(Saved data entries)
################

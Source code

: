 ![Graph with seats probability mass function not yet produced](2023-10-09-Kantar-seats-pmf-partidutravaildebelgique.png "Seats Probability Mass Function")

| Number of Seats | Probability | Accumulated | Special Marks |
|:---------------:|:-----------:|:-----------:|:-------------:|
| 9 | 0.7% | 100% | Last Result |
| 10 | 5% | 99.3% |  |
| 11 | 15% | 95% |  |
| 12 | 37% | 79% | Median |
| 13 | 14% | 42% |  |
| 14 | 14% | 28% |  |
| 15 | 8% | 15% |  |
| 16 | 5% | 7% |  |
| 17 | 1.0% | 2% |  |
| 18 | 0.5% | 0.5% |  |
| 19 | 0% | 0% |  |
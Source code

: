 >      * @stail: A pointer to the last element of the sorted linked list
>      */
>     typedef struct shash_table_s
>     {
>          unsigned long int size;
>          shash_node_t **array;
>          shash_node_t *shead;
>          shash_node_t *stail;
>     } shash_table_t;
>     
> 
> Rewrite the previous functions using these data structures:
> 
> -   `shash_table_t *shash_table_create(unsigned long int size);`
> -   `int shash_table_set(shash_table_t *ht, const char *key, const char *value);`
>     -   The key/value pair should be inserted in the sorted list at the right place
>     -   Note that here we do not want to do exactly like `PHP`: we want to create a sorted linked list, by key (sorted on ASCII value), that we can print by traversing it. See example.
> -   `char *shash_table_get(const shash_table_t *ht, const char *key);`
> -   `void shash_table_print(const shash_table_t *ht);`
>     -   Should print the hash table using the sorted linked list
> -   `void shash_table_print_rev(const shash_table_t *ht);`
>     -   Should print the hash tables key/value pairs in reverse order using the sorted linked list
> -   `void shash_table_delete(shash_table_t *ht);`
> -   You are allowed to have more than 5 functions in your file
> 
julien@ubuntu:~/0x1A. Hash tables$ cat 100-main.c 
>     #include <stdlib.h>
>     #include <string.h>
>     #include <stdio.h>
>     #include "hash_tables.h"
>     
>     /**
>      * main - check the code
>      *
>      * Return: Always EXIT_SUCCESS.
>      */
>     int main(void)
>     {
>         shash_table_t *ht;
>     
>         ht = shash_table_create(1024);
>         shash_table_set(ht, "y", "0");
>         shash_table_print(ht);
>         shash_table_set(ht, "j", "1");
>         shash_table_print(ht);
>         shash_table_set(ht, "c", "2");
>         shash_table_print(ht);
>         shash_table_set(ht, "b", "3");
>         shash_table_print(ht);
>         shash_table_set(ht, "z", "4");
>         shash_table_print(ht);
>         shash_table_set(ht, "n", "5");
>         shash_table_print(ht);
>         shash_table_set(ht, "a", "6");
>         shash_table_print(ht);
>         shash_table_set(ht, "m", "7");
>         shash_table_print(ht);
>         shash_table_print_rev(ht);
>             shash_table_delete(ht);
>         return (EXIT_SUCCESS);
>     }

################

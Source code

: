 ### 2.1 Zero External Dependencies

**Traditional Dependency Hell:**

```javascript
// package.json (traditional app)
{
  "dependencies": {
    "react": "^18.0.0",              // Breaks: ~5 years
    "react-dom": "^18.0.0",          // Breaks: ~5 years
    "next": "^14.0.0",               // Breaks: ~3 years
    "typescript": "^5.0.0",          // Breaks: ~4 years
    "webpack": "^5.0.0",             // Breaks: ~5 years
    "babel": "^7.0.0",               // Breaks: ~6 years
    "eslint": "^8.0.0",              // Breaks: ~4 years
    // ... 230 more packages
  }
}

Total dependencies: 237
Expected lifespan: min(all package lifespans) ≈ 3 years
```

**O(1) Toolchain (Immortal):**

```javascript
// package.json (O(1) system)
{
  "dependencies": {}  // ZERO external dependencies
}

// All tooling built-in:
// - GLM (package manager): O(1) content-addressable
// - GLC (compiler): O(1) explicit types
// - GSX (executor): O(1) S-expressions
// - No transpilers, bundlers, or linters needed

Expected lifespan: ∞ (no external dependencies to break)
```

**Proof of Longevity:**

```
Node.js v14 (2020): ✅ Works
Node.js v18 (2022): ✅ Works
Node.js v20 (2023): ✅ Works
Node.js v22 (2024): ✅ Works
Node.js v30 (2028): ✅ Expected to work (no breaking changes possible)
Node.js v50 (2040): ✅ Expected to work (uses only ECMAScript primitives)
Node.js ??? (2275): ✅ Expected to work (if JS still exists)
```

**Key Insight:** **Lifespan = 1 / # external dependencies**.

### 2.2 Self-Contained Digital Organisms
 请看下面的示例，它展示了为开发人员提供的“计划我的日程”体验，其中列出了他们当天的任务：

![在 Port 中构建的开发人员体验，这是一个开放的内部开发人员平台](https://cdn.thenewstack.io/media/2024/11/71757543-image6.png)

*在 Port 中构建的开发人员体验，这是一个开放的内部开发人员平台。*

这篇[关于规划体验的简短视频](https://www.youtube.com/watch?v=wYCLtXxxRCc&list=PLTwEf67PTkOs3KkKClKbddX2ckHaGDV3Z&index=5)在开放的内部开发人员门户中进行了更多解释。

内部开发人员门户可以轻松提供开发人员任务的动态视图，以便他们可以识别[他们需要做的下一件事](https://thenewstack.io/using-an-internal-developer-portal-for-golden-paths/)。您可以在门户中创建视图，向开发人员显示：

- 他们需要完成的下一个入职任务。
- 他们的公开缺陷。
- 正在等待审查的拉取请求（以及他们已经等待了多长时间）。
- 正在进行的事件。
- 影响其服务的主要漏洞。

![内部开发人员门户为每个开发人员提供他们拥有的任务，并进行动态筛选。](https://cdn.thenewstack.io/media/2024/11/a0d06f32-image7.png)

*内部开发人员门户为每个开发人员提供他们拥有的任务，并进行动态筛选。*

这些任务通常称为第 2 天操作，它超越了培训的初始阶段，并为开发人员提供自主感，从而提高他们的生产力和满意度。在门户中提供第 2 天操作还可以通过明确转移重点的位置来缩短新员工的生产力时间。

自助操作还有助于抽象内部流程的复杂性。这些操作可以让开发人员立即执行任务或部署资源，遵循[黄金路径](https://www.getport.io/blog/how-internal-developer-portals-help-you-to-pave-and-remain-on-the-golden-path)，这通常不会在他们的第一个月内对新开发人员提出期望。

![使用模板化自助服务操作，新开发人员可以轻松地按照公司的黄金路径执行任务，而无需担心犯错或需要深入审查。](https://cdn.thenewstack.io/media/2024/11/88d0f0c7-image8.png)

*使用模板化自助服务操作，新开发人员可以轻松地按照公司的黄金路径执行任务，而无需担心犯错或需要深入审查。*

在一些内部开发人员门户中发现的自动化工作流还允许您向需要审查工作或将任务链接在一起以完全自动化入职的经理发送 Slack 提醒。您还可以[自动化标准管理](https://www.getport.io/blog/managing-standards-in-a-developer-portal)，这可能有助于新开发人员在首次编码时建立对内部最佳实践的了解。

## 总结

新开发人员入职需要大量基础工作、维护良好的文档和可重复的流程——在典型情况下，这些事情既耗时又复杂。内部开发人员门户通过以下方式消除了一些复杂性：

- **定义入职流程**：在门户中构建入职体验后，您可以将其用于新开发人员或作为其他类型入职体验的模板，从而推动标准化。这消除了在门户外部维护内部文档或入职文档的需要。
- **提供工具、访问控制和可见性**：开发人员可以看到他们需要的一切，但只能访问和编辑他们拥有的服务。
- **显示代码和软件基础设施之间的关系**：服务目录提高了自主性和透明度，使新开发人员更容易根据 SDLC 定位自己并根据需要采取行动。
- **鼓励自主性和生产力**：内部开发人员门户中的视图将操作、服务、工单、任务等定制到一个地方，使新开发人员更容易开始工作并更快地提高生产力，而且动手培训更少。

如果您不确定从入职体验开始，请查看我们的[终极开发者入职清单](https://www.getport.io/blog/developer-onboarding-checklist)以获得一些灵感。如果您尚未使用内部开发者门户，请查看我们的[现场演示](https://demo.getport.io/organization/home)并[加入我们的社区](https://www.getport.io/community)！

################

## TASK DETAILS:
Respond with only the number of lines in the records that include the word "新开发人员可以轻松地按照公司的黄金路径执行任务".

## ANSWER TO THE PROBLEM:
2